The first solicitation will be limited to projects that would begin commercial operation by the end of 2027. In the second solicitation, DOE will consider all forms of support under the TFP.

DOE will require applicants to show that the eligible project is unlikely to be constructed as quickly or with as much capacity without the department’s help. Applicants also must show that the project has a realistic chance of being constructed and going into commercial operation.

DOE is seeking specific feedback on whether it should conduct separate solicitations or request applications under a single solicitation that remains open for a rolling review and determination.

It also requested feedback on how it should consider the impact of proposed projects on reliability and resilience and reducing GHGs or generating host community benefits.

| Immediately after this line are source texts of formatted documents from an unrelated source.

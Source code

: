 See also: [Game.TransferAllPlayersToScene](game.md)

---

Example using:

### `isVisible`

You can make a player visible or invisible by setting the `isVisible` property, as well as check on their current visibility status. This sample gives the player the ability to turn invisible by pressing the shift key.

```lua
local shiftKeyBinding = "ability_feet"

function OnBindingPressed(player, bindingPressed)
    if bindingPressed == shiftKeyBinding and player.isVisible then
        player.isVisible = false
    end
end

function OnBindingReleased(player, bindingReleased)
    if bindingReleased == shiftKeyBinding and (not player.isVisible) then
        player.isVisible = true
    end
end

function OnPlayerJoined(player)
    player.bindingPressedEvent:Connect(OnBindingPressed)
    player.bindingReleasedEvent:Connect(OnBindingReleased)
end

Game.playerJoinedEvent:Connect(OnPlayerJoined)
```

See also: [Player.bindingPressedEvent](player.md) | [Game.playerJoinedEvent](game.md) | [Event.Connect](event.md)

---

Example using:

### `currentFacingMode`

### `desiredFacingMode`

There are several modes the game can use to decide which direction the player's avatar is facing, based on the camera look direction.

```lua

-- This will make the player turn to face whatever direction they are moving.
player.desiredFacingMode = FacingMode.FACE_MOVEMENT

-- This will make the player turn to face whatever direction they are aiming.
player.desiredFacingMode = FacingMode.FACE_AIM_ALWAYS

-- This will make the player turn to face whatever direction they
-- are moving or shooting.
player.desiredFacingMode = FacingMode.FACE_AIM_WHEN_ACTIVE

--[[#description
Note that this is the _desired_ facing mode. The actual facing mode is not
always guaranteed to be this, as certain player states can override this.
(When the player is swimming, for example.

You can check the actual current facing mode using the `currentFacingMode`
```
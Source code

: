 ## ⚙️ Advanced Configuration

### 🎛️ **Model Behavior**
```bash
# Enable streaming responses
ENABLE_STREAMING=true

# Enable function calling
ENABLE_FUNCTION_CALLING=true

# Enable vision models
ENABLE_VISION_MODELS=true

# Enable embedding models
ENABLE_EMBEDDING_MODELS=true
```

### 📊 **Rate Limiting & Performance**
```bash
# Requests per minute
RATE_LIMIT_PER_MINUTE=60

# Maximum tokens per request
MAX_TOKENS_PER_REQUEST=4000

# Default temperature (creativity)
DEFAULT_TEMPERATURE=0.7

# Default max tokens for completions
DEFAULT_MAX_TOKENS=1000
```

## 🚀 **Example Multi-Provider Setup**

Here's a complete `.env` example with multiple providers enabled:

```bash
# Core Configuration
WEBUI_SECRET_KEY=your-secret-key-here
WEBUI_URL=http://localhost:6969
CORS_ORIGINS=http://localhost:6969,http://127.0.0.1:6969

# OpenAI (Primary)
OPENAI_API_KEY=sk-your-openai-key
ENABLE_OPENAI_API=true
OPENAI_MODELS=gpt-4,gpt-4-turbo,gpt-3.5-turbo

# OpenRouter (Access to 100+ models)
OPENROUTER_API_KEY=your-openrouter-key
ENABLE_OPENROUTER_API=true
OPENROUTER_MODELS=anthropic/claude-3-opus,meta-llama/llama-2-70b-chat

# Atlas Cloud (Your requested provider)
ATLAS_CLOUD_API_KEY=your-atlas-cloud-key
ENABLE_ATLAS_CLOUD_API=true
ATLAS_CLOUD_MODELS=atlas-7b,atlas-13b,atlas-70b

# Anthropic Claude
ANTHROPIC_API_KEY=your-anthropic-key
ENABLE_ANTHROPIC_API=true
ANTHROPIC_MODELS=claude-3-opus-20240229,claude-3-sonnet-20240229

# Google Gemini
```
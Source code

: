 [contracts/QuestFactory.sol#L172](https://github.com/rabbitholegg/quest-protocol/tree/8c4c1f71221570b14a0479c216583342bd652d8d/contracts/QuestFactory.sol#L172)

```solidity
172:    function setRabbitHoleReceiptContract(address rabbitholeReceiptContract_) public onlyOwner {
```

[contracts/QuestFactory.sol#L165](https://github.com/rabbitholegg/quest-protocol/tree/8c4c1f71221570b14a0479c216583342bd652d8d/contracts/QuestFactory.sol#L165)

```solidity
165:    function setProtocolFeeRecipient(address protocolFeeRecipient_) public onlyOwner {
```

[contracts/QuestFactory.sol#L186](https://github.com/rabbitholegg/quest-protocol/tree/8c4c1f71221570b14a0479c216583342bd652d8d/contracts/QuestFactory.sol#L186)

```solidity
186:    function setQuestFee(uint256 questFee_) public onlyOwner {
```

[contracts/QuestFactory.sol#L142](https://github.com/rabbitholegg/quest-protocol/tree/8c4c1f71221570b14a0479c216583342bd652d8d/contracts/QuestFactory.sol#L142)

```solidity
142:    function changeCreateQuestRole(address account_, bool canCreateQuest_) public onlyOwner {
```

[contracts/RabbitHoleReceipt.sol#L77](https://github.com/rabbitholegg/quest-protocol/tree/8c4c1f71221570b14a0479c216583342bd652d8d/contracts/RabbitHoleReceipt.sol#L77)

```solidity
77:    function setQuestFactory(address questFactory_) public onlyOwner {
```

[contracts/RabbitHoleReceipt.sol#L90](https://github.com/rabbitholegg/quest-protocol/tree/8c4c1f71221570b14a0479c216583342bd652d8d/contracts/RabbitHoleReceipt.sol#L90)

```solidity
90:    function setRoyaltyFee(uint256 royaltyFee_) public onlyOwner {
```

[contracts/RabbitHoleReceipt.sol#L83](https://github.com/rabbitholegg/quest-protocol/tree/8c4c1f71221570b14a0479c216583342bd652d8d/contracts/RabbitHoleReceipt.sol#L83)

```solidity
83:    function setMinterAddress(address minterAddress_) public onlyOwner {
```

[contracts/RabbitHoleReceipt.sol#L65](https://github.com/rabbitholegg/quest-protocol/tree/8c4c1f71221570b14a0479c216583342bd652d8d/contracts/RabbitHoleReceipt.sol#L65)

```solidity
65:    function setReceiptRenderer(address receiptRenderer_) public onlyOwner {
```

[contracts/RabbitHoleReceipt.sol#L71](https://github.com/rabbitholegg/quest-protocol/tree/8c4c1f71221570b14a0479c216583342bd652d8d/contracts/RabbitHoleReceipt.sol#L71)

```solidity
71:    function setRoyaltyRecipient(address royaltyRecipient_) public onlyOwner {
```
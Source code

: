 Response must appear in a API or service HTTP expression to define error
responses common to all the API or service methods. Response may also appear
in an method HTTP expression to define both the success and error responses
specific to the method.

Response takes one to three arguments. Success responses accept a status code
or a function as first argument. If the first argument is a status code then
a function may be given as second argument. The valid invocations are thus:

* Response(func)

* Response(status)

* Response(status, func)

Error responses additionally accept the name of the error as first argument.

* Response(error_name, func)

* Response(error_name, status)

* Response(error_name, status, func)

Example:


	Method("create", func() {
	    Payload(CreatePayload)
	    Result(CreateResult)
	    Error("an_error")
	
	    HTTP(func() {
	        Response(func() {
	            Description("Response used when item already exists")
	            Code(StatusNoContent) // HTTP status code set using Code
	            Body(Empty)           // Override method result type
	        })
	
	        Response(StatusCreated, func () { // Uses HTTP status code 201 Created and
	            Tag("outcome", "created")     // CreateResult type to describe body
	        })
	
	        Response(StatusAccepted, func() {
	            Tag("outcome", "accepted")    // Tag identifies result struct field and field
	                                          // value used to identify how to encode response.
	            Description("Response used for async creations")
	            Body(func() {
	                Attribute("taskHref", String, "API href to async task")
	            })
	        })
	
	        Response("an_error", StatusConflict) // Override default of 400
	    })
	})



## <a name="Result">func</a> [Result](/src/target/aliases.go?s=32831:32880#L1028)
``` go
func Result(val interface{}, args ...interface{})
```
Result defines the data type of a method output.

David Getts 2022-05-10 (RTO Insider LLC) FI.jpgDavid Getts, SouthWestern Power Group | © RTO Insider LLC

David Getts, general manager of SouthWestern Power Group, told the EBA conference the TFP is “potentially quite helpful” to transmission developers although too late to help his company’s efforts on the SunZia transmission project to deliver New Mexico wind power to the Palo Verde hub in Arizona.

“I think the single most beneficial aspect of the TFP will be the capacity contract, or the ability of DOE to enter into an anchor tenant relationship,” Getts said. “That potentially is a game changer” addressing the “chicken-egg” difficulty of signing customers to a line before it is built.

“You can’t find a customer — i.e., a private sector company that wants to use your line or [buy] energy from the generation project that depends on your line — until you have all your permits,” he said. “People say you’re not real; you’re never gonna happen.”

Getts had some questions of his own. “If DoD is an anchor tenant, that’s great, but you’ve got to have another anchor tenant — you might need that to get financed,” he continued. “What’s that interaction like between the anchor tenants? Are they competing for end-use customers? How does the governance work?”